### Task prompt
Reading down the listing below, count the lines where the word "censored" shows up, then give only that count.

### Dataset entries
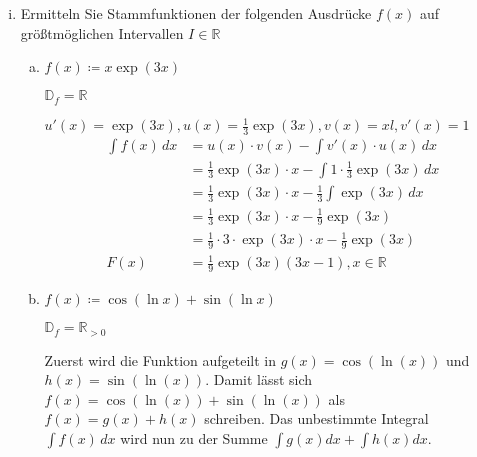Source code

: \documentclass{article}
\begin{document}
\begin{enumerate}[(i)]
\item Ermitteln Sie Stammfunktionen der folgenden Ausdrücke $f(x)$ auf größtmöglichen
  Intervallen $I \in \mathbb{R}$
  \begin{enumerate}[a)]
  \item $f(x) \coloneqq x \exp(3x)$

    $\mathbb{D}_f = \mathbb{R}$

    $u'(x) = \exp(3x), u(x) = \frac{1}{3} \exp(3x), v(x) = x l, v'(x) = 1$
    \begin{align*}
      \int f(x)\,dx &= u(x) \cdot v(x) - \int v'(x) \cdot u(x) \,dx \\
                    &= \frac{1}{3} \exp(3x) \cdot x  - \int 1 \cdot \frac{1}{3}\exp(3x) \,dx \\
                    &= \frac{1}{3} \exp(3x) \cdot x  - \frac{1}{3} \int \exp(3x) \,dx \\
                    &= \frac{1}{3} \exp(3x) \cdot x  - \frac{1}{9} \exp(3x) \\
                    &= \frac{1}{9} \cdot 3 \cdot \exp(3x) \cdot x  - \frac{1}{9} \exp(3x) \\
      F(x) &= \frac{1}{9} \exp(3x) (3x - 1), x \in \mathbb{R}
    \end{align*}
  \item $f(x) \coloneqq \cos(\ln x) + \sin(\ln x)$

    $\mathbb{D}_f = \mathbb{R}_{>0}$

    Zuerst wird die Funktion aufgeteilt in $g(x) = \cos(\ln(x))$ und $h(x) = \sin(\ln(x))$.
    Damit lässt sich $f(x) = \cos(\ln(x)) + \sin(\ln(x))$ als $f(x) = g(x) + h(x)$ schreiben.
    Das unbestimmte Integral $\int f(x)\,dx$ wird nun zu der Summe $\int g(x)dx + \int h(x)dx$.


\end{enumerate}
\end{enumerate}
\end{document}
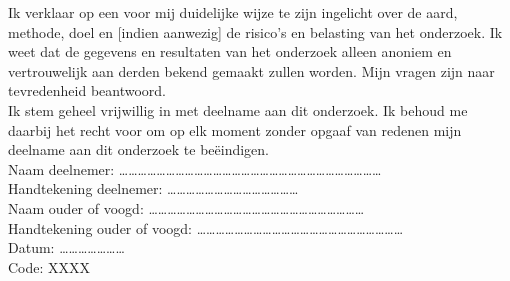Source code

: Ik verklaar op een voor mij duidelijke wijze te zijn ingelicht over de aard, methode, doel en [indien aanwezig] de risico’s en belasting van het onderzoek. Ik weet dat de gegevens en resultaten van het onderzoek alleen anoniem en vertrouwelijk aan derden bekend gemaakt zullen worden. Mijn vragen zijn naar tevredenheid beantwoord. \\[2ex]
Ik stem geheel vrijwillig in met deelname aan dit onderzoek. Ik behoud me daarbij het recht voor om op elk moment zonder opgaaf van redenen mijn deelname aan dit onderzoek te beëindigen. \\[2ex]
Naam deelnemer: …………………………………………………………………………  \\[2ex]
Handtekening deelnemer: …………………………………… \\[2ex]
Naam ouder of voogd: …………………………………………………………… \\[2ex]
Handtekening ouder of voogd: ………………………………………………………… \\[2ex]
Datum: ………………… \\[2ex]
Code: XXXX 
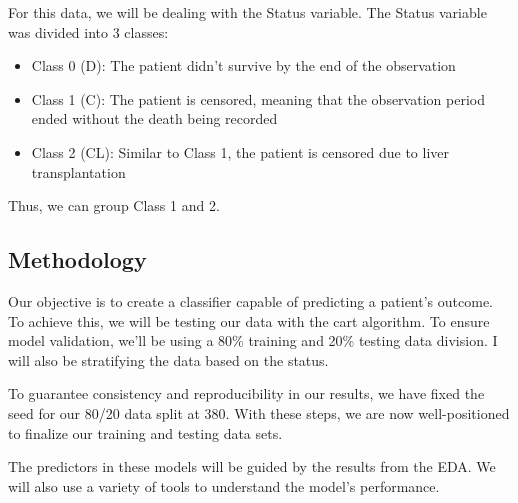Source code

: \documentclass[
]{article}
\newenvironment{Shaded}{\begin{snugshade}}{\end{snugshade}}
\newcommand{\CommentTok}[1]{\textcolor[rgb]{0.56,0.35,0.01}{\textit{#1}}}
\newcommand{\DecValTok}[1]{\textcolor[rgb]{0.00,0.00,0.81}{#1}}
\newcommand{\FunctionTok}[1]{\textcolor[rgb]{0.13,0.29,0.53}{\textbf{#1}}}
\newcommand{\NormalTok}[1]{#1}
\newcommand{\OtherTok}[1]{\textcolor[rgb]{0.56,0.35,0.01}{#1}}
\newcommand{\SpecialCharTok}[1]{\textcolor[rgb]{0.81,0.36,0.00}{\textbf{#1}}}
\newcommand{\StringTok}[1]{\textcolor[rgb]{0.31,0.60,0.02}{#1}}
\providecommand{\tightlist}{%
  \setlength{\itemsep}{0pt}\setlength{\parskip}{0pt}}
\begin{document}
For this data, we will be dealing with the Status variable. The Status
variable was divided into 3 classes:

\begin{itemize}
\tightlist
\item
  Class 0 (D): The patient didn't survive by the end of the observation
\item
  Class 1 (C): The patient is censored, meaning that the observation
  period ended without the death being recorded
\item
  Class 2 (CL): Similar to Class 1, the patient is censored due to liver
  transplantation
\end{itemize}

Thus, we can group Class 1 and 2.

\begin{Shaded}
\end{Shaded}

\hypertarget{methodology}{%
\subsection{Methodology}\label{methodology}}

Our objective is to create a classifier capable of predicting a
patient's outcome. To achieve this, we will be testing our data with the
cart algorithm. To ensure model validation, we'll be using a 80\%
training and 20\% testing data division. I will also be stratifying the
data based on the status.

To guarantee consistency and reproducibility in our results, we have
fixed the seed for our 80/20 data split at 380. With these steps, we are
now well-positioned to finalize our training and testing data sets.

The predictors in these models will be guided by the results from the
EDA. We will also use a variety of tools to understand the model's
performance.
\end{document}

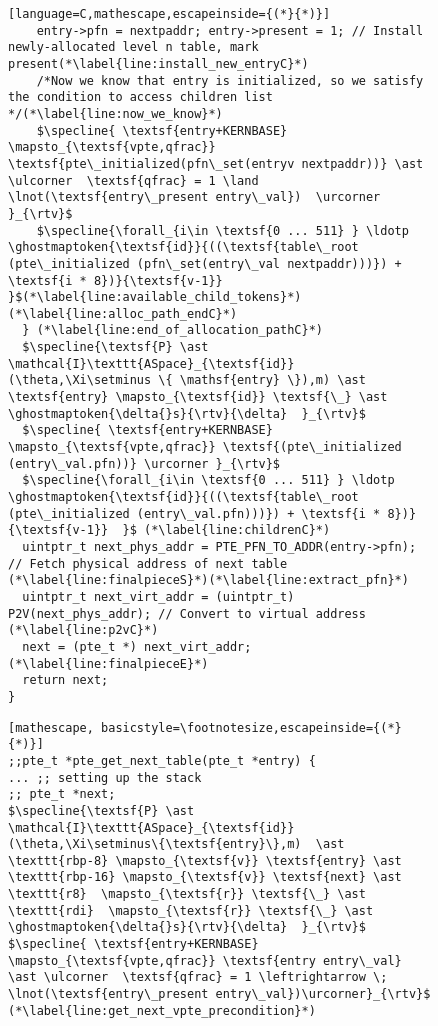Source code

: \begin{figure}
\begin{lstlisting}[language=C,mathescape,escapeinside={(*}{*)}]
    entry->pfn = nextpaddr; entry->present = 1; // Install newly-allocated level n table, mark present(*\label{line:install_new_entryC}*)
    /*Now we know that entry is initialized, so we satisfy the condition to access children list */(*\label{line:now_we_know}*)
    $\specline{ \textsf{entry+KERNBASE} \mapsto_{\textsf{vpte,qfrac}}  \textsf{pte\_initialized(pfn\_set(entryv nextpaddr))} \ast \ulcorner  \textsf{qfrac} = 1 \land \lnot(\textsf{entry\_present entry\_val})  \urcorner }_{\rtv}$
    $\specline{\forall_{i\in \textsf{0 ... 511} } \ldotp  \ghostmaptoken{\textsf{id}}{((\textsf{table\_root (pte\_initialized (pfn\_set(entry\_val nextpaddr)))}) + \textsf{i * 8})}{\textsf{v-1}}  }$(*\label{line:available_child_tokens}*) (*\label{line:alloc_path_endC}*)
  } (*\label{line:end_of_allocation_pathC}*)
  $\specline{\textsf{P} \ast \mathcal{I}\texttt{ASpace}_{\textsf{id}}(\theta,\Xi\setminus \{ \mathsf{entry} \}),m) \ast \textsf{entry} \mapsto_{\textsf{id}} \textsf{\_} \ast \ghostmaptoken{\delta{}s}{\rtv}{\delta}  }_{\rtv}$
  $\specline{ \textsf{entry+KERNBASE} \mapsto_{\textsf{vpte,qfrac}} \textsf{(pte\_initialized (entry\_val.pfn))} \urcorner }_{\rtv}$
  $\specline{\forall_{i\in \textsf{0 ... 511} } \ldotp  \ghostmaptoken{\textsf{id}}{((\textsf{table\_root (pte\_initialized (entry\_val.pfn)))}) + \textsf{i * 8})}{\textsf{v-1}}  }$ (*\label{line:childrenC}*)
  uintptr_t next_phys_addr = PTE_PFN_TO_ADDR(entry->pfn); // Fetch physical address of next table (*\label{line:finalpieceS}*)(*\label{line:extract_pfn}*)
  uintptr_t next_virt_addr = (uintptr_t) P2V(next_phys_addr); // Convert to virtual address (*\label{line:p2vC}*)
  next = (pte_t *) next_virt_addr;(*\label{line:finalpieceE}*)
  return next;
}
\end{lstlisting}
\else
\begin{lstlisting}[mathescape, basicstyle=\footnotesize,escapeinside={(*}{*)}]
;;pte_t *pte_get_next_table(pte_t *entry) {
... ;; setting up the stack
;; pte_t *next;
$\specline{\textsf{P} \ast \mathcal{I}\texttt{ASpace}_{\textsf{id}}(\theta,\Xi\setminus\{\textsf{entry}\},m)  \ast \texttt{rbp-8} \mapsto_{\textsf{v}} \textsf{entry} \ast  \texttt{rbp-16} \mapsto_{\textsf{v}} \textsf{next} \ast \texttt{r8}  \mapsto_{\textsf{r}} \textsf{\_} \ast \texttt{rdi}  \mapsto_{\textsf{r}} \textsf{\_} \ast \ghostmaptoken{\delta{}s}{\rtv}{\delta}  }_{\rtv}$
$\specline{ \textsf{entry+KERNBASE} \mapsto_{\textsf{vpte,qfrac}} \textsf{entry entry\_val} \ast \ulcorner  \textsf{qfrac} = 1 \leftrightarrow \; \lnot(\textsf{entry\_present entry\_val})\urcorner}_{\rtv}$ (*\label{line:get_next_vpte_precondition}*)

\end{lstlisting}
\end{figure}
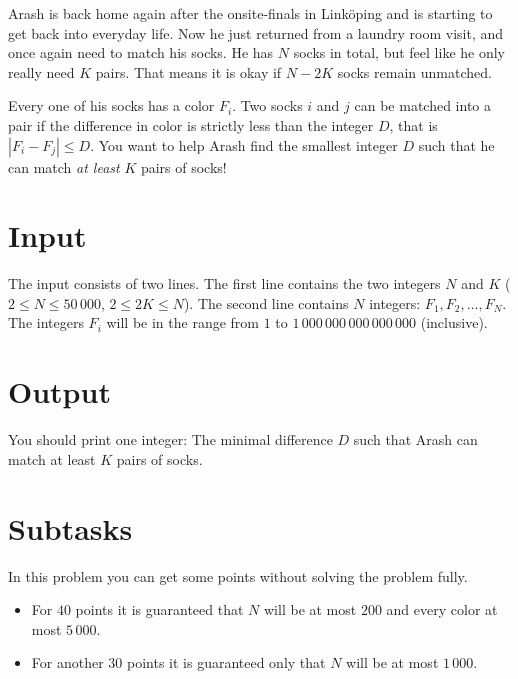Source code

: 
Arash is back home again after the onsite-finals in Linköping and is starting to get back into everyday life.
Now he just returned from a laundry room visit, and once again need to match his socks.
He has $N$ socks in total, but feel like he only really need $K$ pairs.
That means it is okay if $N-2K$ socks remain unmatched.

Every one of his socks has a color $F_i$. Two socks $i$ and $j$ can be matched into a pair
if the difference in color is strictly less than the integer $D$, that is $|F_i - F_j| \le D$.
You want to help Arash find the smallest integer $D$ such that he can match \textit{at least} $K$ pairs of socks!

\section*{Input}

The input consists of two lines.
The first line contains the two integers $N$ and $K$ ($2 \leq N \leq 50\,000$, $2 \leq 2K \leq N$).
The second line contains $N$ integers: $F_1, F_2, \dots, F_N$. The integers $F_i$ will be in the range from $1$
to $1\,000\,000\,000\,000\,000$ (inclusive).

\section*{Output}

You should print one integer: The minimal difference $D$ such that Arash can match at least $K$ pairs of socks.

\section*{Subtasks}

In this problem you can get some points without solving the problem fully.

\begin{itemize}
    \item For $40$ points it is guaranteed that $N$ will be at most $200$ and every color at most $5\,000$.
    \item For another $30$ points it is guaranteed only that $N$ will be at most $1\,000$.
\end{itemize}
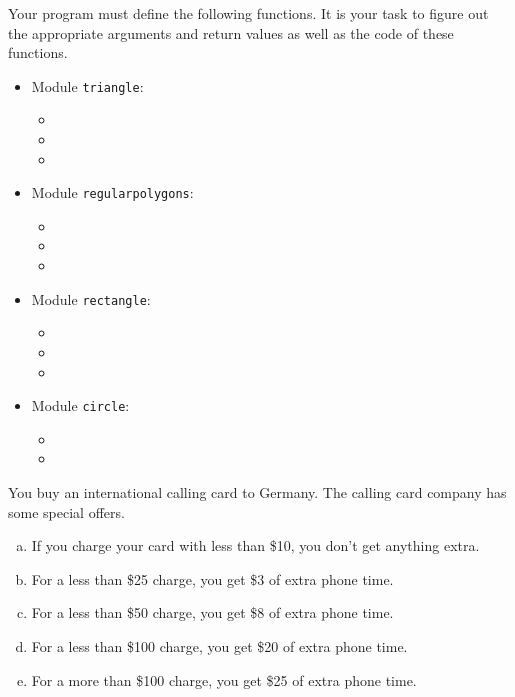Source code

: \documentclass[11pt]{cselabheader}
\begin{document}
{\begin{ex}[geometry.py]
  Your program must define the following functions. It is your task to figure
  out the appropriate arguments and return values as well as the code of these
  functions.
  \begin{multicols}{2}
    \begin{itemize}
      \item Module \texttt{triangle}:
        \begin{itemize}
          \item {}
          \item {}
          \item {}
        \end{itemize}
      \item Module \texttt{regularpolygons}:
        \begin{itemize}
          \item {}
          \item {}
          \item {}
        \end{itemize}
      \item Module \texttt{rectangle}:
        \begin{itemize}
          \item{}
          \item {}
          \item {}
        \end{itemize}
      \item Module \texttt{circle}:
        \begin{itemize}
          \item {}
          \item {}
        \end{itemize}
    \end{itemize}
  \end{multicols}
\end{ex}

\begin{ex}[calls.py] You buy an international calling card to Germany. The
  calling card company has some special offers.

    \begin{enumerate}[(a)]
      \item If you charge your card with less than \$10, you don't get anything
        extra.
      \item For a less than \$25 charge, you get \$3 of extra phone time.
      \item For a less than \$50 charge, you get \$8 of extra phone time.
      \item For a less than \$100 charge, you get \$20 of extra phone time.
      \item For a more than \$100 charge, you get \$25 of extra phone time.
    \end{enumerate}


\end{ex}}
\end{document}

### Answer below
2